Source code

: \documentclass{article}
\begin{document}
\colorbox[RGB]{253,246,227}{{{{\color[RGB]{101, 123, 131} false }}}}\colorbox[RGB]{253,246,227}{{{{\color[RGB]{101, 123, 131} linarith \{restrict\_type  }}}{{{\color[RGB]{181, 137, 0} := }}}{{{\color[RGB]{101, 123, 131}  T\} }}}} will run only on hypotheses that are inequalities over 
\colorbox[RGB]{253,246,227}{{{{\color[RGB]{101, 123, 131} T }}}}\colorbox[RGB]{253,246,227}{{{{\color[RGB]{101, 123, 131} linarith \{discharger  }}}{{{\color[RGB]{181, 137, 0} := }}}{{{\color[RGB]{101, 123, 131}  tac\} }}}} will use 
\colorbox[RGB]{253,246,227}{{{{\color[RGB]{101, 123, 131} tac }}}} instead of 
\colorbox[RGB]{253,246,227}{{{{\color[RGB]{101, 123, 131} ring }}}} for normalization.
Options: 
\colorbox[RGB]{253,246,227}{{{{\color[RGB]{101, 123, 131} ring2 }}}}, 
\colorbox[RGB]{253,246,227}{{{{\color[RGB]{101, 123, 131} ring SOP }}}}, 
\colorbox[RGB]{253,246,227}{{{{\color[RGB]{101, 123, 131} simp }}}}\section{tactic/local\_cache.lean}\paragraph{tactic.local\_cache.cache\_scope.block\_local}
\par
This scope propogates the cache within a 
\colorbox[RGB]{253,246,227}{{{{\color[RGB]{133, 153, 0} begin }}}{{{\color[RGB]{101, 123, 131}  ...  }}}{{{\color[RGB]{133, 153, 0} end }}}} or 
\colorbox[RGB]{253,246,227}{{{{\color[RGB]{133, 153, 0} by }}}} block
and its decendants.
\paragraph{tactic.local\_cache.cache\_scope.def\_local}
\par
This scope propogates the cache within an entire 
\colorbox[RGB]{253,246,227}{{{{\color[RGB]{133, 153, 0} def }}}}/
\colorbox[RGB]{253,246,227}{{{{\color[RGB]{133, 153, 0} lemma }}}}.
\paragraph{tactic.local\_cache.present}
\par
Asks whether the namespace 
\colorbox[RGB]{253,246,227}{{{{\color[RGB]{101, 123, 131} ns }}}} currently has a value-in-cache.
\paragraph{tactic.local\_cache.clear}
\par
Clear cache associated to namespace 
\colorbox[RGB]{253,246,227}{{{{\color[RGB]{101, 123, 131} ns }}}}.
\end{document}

# [Instructions to follow]
The lines to return are those with the string "local" in them; copy each from the entries above.

# [Output for this task]
\colorbox[RGB]{253,246,227}{{{{\color[RGB]{101, 123, 131} simp }}}}\section{tactic/local\_cache.lean}\paragraph{tactic.local\_cache.cache\_scope.block\_local}
\paragraph{tactic.local\_cache.cache\_scope.def\_local}
\paragraph{tactic.local\_cache.present}
\paragraph{tactic.local\_cache.clear}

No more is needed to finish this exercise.